Historically black colleges were established to help young African Americans get a good start in life.

But today graduates of these colleges are suffering disproportionately from the kind of college loan debt that holds young people back. A front-page story in the Wall Street Journal lays out the debt situation facing graduates:

• HBCU alumni have a median federal-debt load of about $29,000 at graduation—32% above graduates of other public and nonprofit four-year schools.

• The majority of HBCU grads haven’t paid down even $1 of their original loan balance in the first few years out of school.

• America’s 82 four-year HBCUs make up 5% of four-year institutions, but more than 50% of the 100 schools with the lowest three-year student-loan repayment rates.

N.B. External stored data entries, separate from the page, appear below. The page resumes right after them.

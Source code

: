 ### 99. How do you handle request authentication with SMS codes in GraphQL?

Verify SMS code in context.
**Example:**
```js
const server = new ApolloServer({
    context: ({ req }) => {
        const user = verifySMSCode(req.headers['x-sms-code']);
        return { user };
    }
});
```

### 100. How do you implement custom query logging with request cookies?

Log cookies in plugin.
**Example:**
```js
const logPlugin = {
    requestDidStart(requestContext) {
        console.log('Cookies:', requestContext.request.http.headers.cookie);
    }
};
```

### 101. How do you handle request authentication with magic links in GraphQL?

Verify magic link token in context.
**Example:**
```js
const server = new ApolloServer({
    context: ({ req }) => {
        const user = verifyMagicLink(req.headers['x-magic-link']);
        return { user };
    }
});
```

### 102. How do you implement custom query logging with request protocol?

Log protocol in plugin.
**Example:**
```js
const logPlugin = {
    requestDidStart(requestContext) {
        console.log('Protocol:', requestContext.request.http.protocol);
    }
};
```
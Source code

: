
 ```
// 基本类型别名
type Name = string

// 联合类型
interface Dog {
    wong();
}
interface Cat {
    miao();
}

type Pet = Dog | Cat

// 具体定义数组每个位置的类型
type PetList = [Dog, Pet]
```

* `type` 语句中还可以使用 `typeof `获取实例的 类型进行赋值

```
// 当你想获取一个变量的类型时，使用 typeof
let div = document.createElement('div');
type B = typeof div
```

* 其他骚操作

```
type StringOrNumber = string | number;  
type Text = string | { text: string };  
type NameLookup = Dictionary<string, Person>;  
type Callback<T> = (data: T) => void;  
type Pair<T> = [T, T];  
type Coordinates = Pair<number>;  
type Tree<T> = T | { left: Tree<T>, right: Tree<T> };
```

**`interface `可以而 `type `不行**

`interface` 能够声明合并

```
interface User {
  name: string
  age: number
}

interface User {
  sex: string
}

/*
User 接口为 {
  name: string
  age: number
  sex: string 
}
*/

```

As the Journal notes, these colleges, established before the Civil Rights Act of 1964,were supposed to provide opportunities for a traditionally disadvantaged population. But saddling young people with debt is the opposite of providing advantages.

One reason this situation has come about is that black families have the "least wealth of the largest U.S. racial groups" but the costs of HBCUs has (like all U.S. colleges) risen significantly. HBCUs have not grown the kinds of endowments other colleges have and thus have fewer resources to help students pay for their education.

Here is how that plays out in the life of one young man:

Theo Dorsey, 25, graduated from Hampton University in 2015, nearly three decades after his father did from Southern University at New Orleans, another HBCU. He borrowed $20,500 and has been paying off mostly interest on an income-based repayment plan. He didn’t see an alternative to debt, and his parents “wanted me to be able to chase my dreams and get my higher education like they were able to.”

Now a television reporter in the Greensboro, N.C., area, he still owes nearly $20,000 and “bills and loans eat up most of my checks as is.” He said he earns less than $50,000 a year, and the loan has made him put off saving as much as he would like. “The odds are kind of stacked up against me,” he said. “It doesn’t feel fair, but it’s all I know.”

He also plans to help repay the roughly $91,000 his father took out for him in federal parent loans. His father, Tyrone, said he graduated with about $1,500 in debt in 1986—about $3,500 in today’s dollars—and repaid within two years. “You want to position your children for an opportunity to be successful,” the father said, but carrying debt is “kind of tough to swallow.”

Pat Hundley, 67, who took out loans to help her kids get through Howard University, owes about $62,000 in federal parent loans. She lives on Social Security and still works to help pay her debts.  “I’m going to die with that debt,” she said, “unless I win the lottery."

The Journal reports that around half of African-American borrowers who belonged to freshman classes at any kind of institution of higher learning in the 2003-2004 school year have defaulted on a student loan within 12 years. That's twice the rate for white borrowers, according to a June 2018 paper by Columbia University associate professor Judith Scott-Clayton.

A partial–very partial–solution might mean making loans more judiciously. Several colleges are doing this and at least one is requiring students to work part-time on campus or at companies during their undergraduate years, And some have put more emphasis on majors leading to higher paying jobs.

These colleges are to be commended for beginning to address a problem tthat is making a mockery of the quest for a better life through college.

We also need to recognize that college, once the door to opportunity, is now all too often the gate to a life of debt and anxiety.

More than trying to make debt manageable, we should be asking if there are good alternatives to the coveted four-year college experience. (Good news: there are many alternatives.)

It is particularly sad to see the HBCUs so hard hit by the debt problem.